Apart from cultural nuances, I’ve come across big skews in banking NPS data. Would your recommend Bank X to a friend or family? The answer is: No Way – not because of the bank, which is fantastic, but because in life there are two things I won’t do to a friend: sell them a used car (its doomed to break down and wreck our friendship) or recommend a financial service (it is doomed to break down, lose money and wreck our friendship.)
Truly great service is usually characterised by imaginative, insightful service delivery that recognises the mindset and needs of the customer in a refreshing, unique way. A favorite hotel in Thailand offers me a hot towel for my face, and a drink of mango-juice when I check-in – and this little touch is transformative: it literally soothes my furrowed brow, and marks the triumphant ushering from 14 hours flying and airports and traffic to a new psychological place: arrival at a sanctuary.
NPS scores will never tell a service provider how to deliver magic customer service, and with the cultural and sector skews pushing and pulling the meaning of the data around, the whole exercise in seeking comparative measures, and benchmarking against industry standards is rather moot.
Your comparison of UK versus US scores for airline service serves as an excellent example. There’s a point where if we compensate strongly enough to account for inter-cultural differences, then we may as well be making up the data.
For that reason the lack of insight provided by NPS begs the question: why do we need such measures – why don’t we strive for insights?

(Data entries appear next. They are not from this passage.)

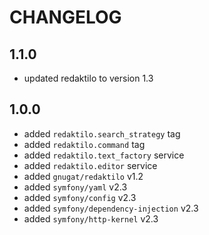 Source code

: # CHANGELOG

## 1.1.0

* updated redaktilo to version 1.3

## 1.0.0

* added `redaktilo.search_strategy` tag
* added `redaktilo.command` tag
* added `redaktilo.text_factory` service
* added `redaktilo.editor` service
* added `gnugat/redaktilo` v1.2
* added `symfony/yaml` v2.3
* added `symfony/config` v2.3
* added `symfony/dependency-injection` v2.3
* added `symfony/http-kernel` v2.3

Michael Lowenstein July 16, 2018 At 1:35 pm
I’m in violent agreement with Duncan Stuart on many of the points he makes about NPS. Not only is it an unreliable and superficial performance measure, when historic regional rating differences are added into the mix (having done global service research for many multinationals, I’ve seen this for years), a real actionability witches brew is created. My pity goes out to any research analyst or manager tasked with the responsibility of interpreting these kinds of results and explaining them to corporate leadership.
Dave Fish July 16, 2018 At 3:22 pm
Yea, I agree with both of you (Michael and Duncan). Unfortunately it is not always the best solution that wins…it is the one that is best marketed. NPS is here and execs focus on it. On the whole it is good they are focusing on CX…not so much on NPS. I have always tried to use NPS as an entry into larger conversations around CX. For example I had a large auto client whose new CEO was fixated on NPS (he came from another vertical). So we put the NPS in and then a bunch of other stuff that actually helped provide insight. Sometimes doing work in the corporate world is not so dissimilar to that of the political world. Sometimes you just gotta hold your nose to get to what really matters ;) Thank you both for your readership and comments.
Michael Lowenstein July 16, 2018 At 8:57 pm
Yes, but…..as I’ve been reporting for years (such as http://customerthink.com/comcasts-nps-gamble-can-the-metric-help-fix-the-customer-experience-culture/), if you start with a metric that is virtually non-actionable, i.e. “….we put the NPS in and then a bunch of other stuff that actually helped provide insight. “, what is the point? Regional scoring differences only compound the felony, making the already difficult to interpret virtually impossible to interpret. In my view, this is a pretty good way to undermine management and cultural focus on CX and EX.